<<<<

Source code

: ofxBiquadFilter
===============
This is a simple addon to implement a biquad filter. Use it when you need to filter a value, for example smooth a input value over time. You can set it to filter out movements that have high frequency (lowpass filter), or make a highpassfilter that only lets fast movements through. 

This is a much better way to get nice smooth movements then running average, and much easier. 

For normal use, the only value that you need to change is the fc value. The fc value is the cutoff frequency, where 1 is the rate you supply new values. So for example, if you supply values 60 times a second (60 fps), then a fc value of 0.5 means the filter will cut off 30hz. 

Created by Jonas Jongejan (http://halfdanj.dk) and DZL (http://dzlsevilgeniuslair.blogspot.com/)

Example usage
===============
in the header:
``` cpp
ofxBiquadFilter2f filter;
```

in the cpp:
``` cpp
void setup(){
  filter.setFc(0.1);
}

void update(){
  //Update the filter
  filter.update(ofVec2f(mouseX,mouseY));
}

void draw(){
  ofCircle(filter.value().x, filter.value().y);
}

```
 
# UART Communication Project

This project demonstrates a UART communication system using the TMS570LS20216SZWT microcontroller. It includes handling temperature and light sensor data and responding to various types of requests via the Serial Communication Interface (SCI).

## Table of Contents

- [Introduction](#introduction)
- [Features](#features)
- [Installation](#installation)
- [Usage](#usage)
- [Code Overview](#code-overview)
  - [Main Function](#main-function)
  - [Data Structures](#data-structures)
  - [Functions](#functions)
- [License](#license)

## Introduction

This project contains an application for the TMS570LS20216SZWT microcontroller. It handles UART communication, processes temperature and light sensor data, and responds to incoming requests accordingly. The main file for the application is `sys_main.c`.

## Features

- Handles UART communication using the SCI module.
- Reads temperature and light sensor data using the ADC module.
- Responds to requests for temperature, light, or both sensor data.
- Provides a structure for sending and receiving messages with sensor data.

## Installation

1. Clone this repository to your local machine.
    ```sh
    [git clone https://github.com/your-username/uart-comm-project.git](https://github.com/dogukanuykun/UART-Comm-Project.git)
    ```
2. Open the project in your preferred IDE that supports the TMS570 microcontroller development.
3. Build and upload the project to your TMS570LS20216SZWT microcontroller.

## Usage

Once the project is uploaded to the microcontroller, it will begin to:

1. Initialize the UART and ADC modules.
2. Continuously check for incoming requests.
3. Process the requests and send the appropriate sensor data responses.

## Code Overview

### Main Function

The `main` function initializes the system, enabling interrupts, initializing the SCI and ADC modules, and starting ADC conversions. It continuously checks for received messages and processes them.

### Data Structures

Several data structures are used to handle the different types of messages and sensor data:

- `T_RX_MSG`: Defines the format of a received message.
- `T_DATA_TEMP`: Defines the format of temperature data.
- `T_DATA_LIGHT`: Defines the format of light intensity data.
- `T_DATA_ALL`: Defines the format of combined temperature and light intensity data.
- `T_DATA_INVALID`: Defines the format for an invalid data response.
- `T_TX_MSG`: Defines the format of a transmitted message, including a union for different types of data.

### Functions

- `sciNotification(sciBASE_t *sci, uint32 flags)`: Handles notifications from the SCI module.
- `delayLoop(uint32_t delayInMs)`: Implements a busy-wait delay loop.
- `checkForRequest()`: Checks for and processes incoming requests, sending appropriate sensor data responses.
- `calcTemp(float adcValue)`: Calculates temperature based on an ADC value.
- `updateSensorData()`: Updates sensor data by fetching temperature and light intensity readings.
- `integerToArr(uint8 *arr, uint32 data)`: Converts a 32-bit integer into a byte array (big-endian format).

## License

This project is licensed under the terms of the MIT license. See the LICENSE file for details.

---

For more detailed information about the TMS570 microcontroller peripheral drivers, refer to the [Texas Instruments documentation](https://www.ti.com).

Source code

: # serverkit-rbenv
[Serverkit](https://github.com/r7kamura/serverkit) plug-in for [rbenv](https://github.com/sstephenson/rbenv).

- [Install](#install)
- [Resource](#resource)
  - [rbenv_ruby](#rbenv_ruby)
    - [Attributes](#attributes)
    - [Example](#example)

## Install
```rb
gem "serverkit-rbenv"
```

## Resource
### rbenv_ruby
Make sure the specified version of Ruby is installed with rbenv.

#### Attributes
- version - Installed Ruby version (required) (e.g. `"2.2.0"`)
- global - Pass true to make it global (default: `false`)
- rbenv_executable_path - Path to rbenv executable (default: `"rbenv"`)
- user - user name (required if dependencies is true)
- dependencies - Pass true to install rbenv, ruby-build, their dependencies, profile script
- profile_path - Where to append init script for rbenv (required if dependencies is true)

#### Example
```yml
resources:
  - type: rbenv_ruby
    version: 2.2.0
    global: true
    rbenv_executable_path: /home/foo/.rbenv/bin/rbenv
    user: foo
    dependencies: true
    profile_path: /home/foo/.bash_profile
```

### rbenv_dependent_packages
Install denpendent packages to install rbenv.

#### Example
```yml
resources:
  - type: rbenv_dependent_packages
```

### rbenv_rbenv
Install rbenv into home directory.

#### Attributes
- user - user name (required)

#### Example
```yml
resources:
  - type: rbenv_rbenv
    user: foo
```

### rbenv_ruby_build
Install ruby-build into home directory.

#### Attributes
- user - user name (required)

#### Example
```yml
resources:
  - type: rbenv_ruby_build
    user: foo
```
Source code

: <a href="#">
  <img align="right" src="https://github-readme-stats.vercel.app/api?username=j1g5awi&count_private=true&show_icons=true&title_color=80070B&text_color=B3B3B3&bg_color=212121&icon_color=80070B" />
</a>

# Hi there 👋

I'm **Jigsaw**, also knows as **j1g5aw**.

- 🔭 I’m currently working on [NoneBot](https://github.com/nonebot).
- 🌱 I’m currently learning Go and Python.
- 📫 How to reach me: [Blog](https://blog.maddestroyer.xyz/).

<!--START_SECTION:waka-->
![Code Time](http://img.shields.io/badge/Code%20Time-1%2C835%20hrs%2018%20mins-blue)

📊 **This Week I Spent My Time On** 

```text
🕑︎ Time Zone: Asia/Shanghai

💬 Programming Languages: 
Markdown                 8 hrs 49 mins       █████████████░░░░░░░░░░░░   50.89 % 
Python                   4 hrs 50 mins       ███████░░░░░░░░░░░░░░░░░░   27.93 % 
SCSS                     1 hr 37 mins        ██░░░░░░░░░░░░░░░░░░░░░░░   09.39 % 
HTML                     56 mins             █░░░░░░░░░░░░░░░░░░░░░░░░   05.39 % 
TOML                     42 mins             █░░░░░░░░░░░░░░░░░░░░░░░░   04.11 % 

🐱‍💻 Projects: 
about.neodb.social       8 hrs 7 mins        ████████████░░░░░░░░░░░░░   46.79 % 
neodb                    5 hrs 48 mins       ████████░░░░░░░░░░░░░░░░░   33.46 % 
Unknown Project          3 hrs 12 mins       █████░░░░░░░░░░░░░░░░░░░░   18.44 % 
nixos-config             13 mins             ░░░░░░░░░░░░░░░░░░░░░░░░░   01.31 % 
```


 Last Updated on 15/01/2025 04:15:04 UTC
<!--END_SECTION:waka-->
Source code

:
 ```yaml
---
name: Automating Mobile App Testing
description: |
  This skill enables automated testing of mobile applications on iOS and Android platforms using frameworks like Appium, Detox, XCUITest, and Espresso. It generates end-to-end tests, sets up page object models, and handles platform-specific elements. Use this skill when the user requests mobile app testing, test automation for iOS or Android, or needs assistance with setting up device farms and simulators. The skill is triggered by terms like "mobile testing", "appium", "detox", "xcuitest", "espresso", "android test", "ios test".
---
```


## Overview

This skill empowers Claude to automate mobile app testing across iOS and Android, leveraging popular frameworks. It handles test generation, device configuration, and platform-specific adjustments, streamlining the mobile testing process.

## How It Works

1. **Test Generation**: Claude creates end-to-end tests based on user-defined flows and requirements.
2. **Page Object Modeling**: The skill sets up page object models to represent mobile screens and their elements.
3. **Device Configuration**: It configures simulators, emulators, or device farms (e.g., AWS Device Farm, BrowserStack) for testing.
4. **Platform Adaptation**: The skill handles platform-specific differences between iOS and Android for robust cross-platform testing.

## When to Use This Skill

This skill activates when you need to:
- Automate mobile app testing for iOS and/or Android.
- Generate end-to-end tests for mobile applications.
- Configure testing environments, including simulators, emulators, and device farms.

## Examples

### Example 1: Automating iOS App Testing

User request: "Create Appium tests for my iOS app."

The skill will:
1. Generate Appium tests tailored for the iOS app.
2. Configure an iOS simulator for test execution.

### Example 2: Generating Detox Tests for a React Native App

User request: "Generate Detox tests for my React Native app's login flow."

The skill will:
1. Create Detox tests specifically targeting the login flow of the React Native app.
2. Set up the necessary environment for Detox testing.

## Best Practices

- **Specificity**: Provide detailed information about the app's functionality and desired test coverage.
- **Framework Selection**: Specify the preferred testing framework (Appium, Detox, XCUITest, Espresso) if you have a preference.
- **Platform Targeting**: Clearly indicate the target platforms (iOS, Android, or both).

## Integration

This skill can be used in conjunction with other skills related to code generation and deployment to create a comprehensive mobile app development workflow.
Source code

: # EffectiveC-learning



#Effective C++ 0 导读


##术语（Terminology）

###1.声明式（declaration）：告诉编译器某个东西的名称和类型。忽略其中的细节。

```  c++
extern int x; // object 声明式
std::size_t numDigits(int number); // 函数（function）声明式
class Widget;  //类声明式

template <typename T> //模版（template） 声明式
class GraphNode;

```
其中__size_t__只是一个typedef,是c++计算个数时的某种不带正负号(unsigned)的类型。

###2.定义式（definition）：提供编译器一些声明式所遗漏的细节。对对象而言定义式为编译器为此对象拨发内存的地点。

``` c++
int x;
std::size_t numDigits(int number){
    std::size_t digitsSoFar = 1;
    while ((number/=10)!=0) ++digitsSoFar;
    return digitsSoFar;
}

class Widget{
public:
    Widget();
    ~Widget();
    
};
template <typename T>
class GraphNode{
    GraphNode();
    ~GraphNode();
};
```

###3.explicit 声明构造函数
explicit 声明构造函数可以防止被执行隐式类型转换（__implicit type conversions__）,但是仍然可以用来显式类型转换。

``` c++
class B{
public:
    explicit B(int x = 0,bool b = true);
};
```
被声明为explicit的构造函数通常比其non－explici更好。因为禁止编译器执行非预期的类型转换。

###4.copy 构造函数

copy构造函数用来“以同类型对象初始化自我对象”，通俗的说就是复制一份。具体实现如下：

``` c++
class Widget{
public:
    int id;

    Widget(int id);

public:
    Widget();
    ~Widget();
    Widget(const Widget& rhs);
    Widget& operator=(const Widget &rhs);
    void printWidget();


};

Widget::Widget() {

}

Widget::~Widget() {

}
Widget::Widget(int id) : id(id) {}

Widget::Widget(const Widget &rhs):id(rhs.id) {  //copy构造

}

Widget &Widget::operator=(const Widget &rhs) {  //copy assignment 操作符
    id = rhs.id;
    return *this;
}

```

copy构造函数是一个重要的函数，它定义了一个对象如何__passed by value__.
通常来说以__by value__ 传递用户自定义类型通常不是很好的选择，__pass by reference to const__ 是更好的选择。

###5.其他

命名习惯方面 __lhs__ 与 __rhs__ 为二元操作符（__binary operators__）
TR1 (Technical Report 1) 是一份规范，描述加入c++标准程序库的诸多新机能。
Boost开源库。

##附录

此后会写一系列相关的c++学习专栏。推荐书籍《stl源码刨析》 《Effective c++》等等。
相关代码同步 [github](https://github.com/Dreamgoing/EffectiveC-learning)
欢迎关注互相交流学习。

>>>>

The task:
Scan the records above for the string "Overview", then copy each line where it turns up.

Written solution:
- [Code Overview](#code-overview)
## Code Overview
## Overview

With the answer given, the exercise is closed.